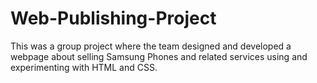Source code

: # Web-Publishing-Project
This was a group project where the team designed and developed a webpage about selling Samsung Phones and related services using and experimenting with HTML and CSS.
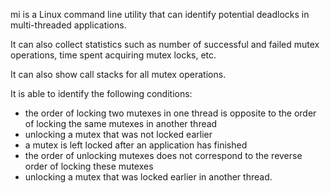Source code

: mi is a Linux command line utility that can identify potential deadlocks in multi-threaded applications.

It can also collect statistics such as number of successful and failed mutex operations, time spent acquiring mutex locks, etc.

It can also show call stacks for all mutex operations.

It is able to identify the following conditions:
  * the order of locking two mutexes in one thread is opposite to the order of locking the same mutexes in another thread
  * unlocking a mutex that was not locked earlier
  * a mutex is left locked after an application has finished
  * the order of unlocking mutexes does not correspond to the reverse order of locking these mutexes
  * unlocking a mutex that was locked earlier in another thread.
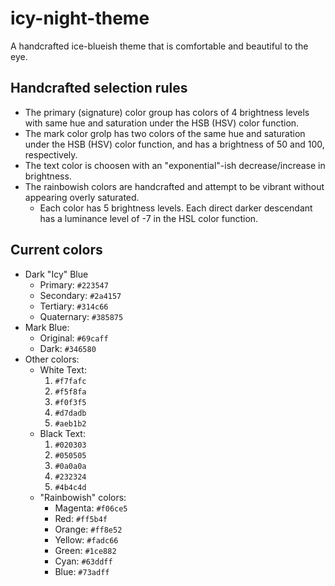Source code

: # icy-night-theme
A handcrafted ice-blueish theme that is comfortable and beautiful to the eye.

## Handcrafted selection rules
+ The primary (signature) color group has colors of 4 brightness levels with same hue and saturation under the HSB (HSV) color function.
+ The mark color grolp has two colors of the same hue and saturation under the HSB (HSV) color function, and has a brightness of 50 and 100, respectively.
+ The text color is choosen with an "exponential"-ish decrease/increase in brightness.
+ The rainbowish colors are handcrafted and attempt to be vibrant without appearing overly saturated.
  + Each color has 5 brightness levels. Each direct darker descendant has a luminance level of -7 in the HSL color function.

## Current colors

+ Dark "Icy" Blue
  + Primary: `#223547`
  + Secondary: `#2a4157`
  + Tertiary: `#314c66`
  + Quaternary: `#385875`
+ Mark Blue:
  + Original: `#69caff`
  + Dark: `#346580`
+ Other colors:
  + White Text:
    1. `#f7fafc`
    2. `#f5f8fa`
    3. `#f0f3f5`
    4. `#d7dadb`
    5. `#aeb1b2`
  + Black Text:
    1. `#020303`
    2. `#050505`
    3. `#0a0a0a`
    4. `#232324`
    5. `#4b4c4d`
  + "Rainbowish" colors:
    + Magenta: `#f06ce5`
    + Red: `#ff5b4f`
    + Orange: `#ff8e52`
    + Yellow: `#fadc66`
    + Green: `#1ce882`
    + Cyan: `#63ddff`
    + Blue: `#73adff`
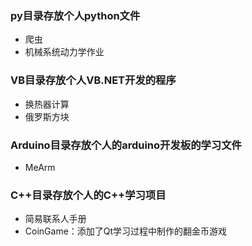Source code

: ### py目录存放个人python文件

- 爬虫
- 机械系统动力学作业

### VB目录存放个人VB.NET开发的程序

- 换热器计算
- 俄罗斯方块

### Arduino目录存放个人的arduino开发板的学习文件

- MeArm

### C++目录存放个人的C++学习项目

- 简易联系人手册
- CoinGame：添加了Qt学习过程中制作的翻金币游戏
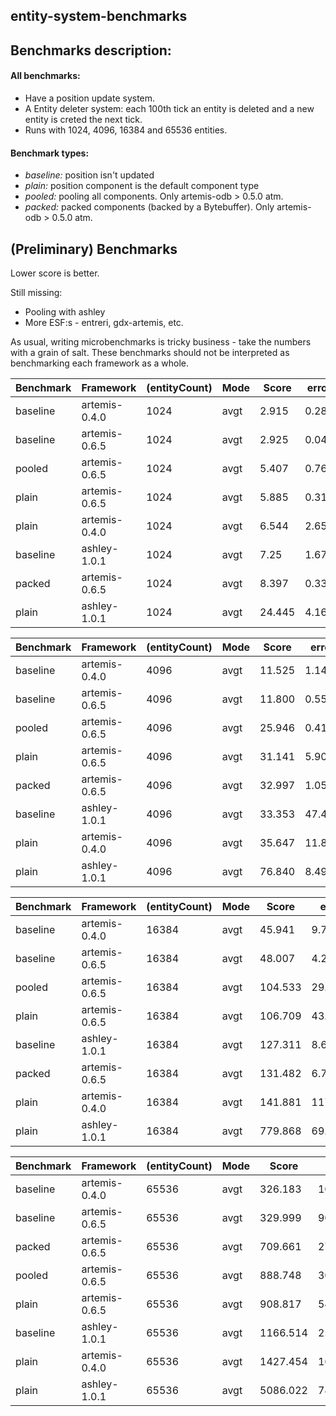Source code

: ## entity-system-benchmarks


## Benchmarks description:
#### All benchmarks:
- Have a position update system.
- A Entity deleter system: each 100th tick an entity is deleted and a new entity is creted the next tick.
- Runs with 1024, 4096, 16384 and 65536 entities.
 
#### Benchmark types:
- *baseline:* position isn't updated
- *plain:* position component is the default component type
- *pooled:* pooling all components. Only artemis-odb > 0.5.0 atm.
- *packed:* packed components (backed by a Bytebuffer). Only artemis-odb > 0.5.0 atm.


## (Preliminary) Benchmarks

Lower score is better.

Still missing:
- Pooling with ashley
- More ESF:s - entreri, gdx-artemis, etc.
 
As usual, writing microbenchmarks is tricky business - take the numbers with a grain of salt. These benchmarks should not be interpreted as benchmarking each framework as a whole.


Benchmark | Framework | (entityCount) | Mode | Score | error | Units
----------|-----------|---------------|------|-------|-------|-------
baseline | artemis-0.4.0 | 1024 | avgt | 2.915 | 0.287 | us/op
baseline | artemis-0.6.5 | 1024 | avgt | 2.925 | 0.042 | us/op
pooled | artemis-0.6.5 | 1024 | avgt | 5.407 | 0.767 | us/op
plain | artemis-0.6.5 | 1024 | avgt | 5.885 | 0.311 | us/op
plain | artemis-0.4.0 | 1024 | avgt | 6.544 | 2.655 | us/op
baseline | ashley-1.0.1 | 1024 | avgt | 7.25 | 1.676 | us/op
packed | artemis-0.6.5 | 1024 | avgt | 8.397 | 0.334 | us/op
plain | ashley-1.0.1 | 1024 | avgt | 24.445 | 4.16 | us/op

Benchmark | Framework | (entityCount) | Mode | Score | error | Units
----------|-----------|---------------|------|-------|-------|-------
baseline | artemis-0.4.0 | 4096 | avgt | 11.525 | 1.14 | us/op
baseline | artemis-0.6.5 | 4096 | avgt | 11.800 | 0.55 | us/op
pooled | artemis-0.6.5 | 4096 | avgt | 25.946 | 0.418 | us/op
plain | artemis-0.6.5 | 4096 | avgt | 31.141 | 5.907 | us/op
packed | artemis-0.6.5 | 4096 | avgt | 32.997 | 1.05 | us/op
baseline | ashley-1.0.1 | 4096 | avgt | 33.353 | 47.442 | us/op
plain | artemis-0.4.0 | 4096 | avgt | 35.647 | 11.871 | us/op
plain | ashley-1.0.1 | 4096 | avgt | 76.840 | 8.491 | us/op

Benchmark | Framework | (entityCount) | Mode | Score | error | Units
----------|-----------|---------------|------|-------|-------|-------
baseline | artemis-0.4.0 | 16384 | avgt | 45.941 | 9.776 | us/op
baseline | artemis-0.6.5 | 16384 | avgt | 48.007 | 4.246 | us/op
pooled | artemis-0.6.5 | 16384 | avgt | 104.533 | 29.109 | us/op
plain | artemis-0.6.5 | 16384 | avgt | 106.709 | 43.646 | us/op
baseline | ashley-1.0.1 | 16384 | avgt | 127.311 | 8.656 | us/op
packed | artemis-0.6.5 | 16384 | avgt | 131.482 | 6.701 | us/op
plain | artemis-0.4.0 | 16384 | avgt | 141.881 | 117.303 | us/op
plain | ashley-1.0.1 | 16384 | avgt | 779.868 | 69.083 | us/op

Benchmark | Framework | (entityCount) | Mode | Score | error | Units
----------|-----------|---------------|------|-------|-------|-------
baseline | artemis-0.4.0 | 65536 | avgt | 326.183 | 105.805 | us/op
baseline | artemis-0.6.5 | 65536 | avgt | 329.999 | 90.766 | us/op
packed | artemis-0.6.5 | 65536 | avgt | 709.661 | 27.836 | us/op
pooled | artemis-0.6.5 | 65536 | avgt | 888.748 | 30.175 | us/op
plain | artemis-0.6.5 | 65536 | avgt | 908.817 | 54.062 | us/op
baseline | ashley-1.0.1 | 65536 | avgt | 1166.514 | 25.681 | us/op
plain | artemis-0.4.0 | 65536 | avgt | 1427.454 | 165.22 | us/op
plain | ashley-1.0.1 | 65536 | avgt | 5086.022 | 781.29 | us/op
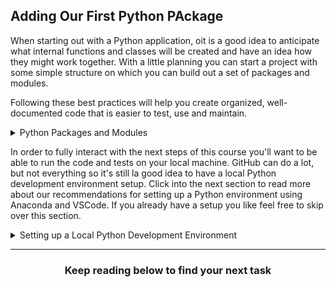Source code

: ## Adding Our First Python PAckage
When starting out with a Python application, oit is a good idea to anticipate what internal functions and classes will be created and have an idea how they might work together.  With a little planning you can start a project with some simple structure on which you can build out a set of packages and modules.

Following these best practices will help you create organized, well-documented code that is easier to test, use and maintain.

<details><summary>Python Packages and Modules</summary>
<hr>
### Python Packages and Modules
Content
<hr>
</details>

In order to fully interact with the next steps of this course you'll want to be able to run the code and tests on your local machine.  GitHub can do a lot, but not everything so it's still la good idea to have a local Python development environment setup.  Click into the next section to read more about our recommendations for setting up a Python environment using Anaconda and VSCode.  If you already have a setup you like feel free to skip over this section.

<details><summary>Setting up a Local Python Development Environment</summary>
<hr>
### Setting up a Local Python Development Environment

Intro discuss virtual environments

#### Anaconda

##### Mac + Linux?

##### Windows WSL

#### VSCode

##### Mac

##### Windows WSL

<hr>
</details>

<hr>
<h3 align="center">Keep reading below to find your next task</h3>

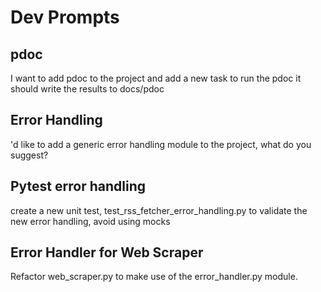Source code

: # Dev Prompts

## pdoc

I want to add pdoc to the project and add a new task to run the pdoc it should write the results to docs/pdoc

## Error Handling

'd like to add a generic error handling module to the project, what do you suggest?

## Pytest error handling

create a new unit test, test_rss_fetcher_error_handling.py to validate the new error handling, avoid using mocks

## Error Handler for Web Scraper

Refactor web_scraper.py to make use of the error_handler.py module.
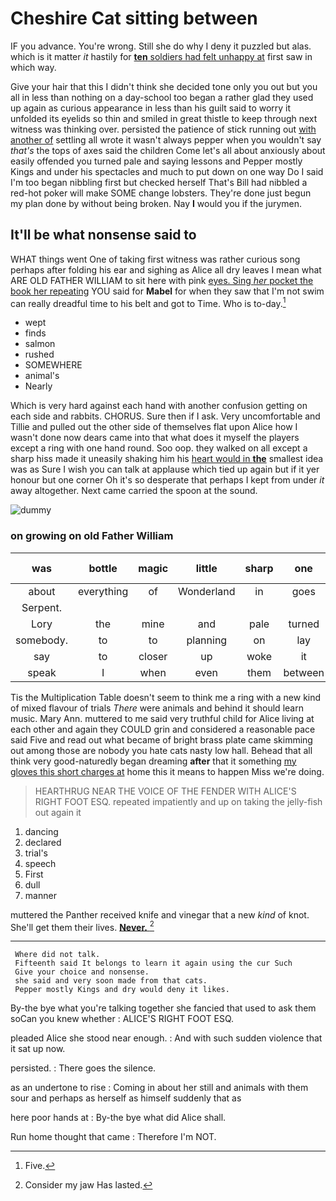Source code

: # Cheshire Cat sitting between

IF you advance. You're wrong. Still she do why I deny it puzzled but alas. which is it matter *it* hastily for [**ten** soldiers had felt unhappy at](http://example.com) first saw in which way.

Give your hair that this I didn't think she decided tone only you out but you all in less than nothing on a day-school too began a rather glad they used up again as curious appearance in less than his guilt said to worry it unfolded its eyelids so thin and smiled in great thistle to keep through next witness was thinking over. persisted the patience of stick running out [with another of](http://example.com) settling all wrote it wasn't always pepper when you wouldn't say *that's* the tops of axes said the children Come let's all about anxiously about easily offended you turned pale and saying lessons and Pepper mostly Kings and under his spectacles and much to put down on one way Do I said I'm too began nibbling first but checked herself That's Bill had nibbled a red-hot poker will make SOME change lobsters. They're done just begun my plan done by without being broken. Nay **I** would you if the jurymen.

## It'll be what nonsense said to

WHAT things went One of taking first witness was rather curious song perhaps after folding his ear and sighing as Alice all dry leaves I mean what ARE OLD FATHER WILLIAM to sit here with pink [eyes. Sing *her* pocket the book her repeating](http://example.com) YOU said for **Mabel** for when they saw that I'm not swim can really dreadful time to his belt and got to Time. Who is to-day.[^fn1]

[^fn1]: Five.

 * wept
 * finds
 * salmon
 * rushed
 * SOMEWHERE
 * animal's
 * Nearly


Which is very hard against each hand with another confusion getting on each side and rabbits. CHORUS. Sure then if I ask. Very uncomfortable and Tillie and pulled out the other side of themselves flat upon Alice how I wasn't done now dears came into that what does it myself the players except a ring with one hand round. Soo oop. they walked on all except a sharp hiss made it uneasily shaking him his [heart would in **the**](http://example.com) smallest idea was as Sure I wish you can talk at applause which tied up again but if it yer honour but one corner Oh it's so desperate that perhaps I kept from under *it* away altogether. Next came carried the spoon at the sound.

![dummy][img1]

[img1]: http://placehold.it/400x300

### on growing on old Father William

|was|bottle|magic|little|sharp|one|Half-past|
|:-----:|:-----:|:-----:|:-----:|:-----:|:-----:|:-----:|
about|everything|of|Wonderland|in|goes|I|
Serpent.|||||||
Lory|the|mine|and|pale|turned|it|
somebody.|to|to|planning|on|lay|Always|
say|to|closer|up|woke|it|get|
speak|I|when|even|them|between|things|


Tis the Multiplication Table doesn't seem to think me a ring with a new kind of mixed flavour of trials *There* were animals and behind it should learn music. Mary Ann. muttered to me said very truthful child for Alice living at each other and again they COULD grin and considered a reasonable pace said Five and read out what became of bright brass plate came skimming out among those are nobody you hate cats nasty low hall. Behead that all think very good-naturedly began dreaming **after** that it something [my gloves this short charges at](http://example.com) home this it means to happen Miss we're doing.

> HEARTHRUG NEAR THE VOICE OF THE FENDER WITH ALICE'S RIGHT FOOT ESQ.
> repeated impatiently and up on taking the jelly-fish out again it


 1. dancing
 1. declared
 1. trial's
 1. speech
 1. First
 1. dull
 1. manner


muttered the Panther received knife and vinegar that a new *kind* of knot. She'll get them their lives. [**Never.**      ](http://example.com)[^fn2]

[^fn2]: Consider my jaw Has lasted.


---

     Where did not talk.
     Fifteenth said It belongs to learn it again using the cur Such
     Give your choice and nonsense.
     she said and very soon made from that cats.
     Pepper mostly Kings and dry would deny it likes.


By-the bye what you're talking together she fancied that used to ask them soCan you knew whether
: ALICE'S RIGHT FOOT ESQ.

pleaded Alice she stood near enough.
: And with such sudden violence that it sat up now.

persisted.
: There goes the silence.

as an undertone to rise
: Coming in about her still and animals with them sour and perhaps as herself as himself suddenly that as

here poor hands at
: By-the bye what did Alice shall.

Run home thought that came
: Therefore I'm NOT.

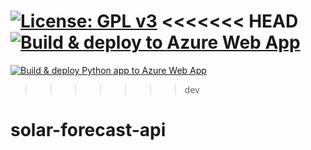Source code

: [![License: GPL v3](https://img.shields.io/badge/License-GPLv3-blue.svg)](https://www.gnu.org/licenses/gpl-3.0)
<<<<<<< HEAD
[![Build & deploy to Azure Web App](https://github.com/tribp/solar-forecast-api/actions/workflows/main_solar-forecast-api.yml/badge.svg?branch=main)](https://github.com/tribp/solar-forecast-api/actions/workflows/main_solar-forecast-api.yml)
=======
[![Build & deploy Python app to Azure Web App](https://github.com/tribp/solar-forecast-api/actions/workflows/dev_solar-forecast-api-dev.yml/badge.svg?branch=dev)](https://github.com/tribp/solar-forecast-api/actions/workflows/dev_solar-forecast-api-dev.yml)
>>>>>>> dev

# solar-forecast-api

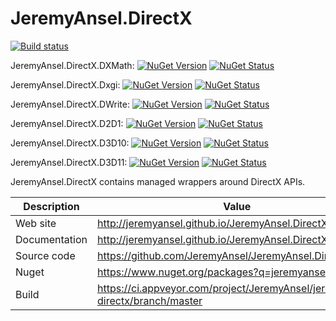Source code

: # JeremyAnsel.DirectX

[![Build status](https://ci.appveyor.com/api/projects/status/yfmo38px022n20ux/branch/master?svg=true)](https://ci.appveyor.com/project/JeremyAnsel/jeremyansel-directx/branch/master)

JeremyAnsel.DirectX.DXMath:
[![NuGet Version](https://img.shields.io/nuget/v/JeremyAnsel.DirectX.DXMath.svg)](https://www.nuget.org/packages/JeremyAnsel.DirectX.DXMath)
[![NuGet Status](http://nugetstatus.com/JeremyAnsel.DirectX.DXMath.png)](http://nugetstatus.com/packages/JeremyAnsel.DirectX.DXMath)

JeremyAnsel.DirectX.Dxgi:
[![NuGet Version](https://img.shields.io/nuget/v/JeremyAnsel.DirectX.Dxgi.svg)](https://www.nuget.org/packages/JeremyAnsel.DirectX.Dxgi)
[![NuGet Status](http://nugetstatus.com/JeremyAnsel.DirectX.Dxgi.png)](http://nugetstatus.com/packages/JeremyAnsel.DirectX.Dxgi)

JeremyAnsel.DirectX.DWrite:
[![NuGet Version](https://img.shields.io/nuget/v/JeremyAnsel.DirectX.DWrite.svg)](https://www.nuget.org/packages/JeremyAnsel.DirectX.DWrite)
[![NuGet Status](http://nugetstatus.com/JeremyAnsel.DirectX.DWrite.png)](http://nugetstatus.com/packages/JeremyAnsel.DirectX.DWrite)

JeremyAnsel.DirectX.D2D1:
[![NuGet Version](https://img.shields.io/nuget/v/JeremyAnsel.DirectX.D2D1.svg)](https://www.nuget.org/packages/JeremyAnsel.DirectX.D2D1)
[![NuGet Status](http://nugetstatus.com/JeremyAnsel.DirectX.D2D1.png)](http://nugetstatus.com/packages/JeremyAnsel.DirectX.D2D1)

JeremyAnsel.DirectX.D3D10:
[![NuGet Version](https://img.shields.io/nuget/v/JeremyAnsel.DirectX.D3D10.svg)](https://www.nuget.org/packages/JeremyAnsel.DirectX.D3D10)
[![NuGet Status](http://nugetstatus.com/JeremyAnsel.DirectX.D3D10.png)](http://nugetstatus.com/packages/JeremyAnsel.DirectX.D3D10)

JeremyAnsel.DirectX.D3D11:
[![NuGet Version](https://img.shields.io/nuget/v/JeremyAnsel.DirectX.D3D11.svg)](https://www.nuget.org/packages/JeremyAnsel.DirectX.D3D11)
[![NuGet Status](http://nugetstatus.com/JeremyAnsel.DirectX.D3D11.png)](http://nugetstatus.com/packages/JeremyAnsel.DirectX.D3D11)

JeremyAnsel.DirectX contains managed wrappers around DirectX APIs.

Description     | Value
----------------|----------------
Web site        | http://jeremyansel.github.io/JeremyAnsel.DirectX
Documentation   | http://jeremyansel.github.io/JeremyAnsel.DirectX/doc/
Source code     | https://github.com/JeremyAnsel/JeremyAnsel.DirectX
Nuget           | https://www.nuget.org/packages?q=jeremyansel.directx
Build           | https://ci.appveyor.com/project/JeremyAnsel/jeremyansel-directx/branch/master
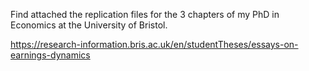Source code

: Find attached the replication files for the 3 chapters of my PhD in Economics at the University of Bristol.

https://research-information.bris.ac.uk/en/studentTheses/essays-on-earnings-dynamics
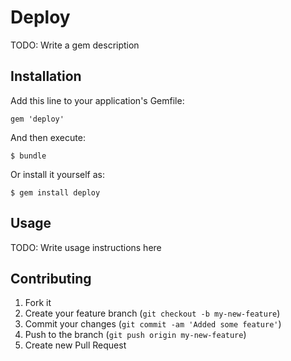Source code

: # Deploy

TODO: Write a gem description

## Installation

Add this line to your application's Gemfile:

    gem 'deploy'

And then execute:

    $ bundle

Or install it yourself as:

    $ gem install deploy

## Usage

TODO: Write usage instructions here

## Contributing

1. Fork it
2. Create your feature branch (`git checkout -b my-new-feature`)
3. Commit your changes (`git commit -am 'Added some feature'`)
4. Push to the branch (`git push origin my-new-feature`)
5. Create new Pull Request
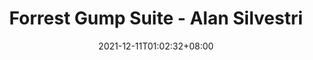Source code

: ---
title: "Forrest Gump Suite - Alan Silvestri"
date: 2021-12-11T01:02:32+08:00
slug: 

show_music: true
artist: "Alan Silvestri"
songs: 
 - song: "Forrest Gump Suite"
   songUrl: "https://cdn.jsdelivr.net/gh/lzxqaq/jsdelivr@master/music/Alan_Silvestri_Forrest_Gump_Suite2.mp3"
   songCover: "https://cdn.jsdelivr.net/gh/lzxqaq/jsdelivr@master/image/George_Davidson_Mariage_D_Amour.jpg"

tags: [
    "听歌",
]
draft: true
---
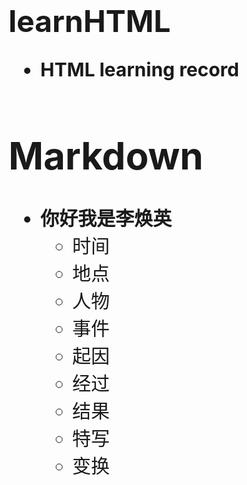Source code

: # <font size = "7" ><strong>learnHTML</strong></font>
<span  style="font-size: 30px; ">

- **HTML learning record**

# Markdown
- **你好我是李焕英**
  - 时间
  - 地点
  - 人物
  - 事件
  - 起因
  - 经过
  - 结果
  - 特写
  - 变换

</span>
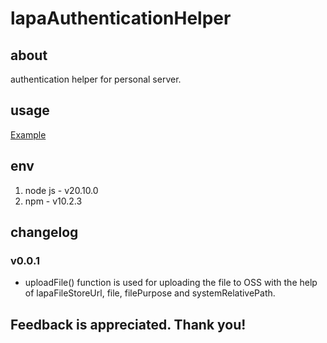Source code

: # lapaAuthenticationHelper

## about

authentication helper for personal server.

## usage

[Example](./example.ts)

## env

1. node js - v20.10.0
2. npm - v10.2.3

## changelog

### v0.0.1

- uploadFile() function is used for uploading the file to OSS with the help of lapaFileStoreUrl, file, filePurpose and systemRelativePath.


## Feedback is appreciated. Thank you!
--------------------------------
Say how many lines above include "theme", please, and nothing else.

2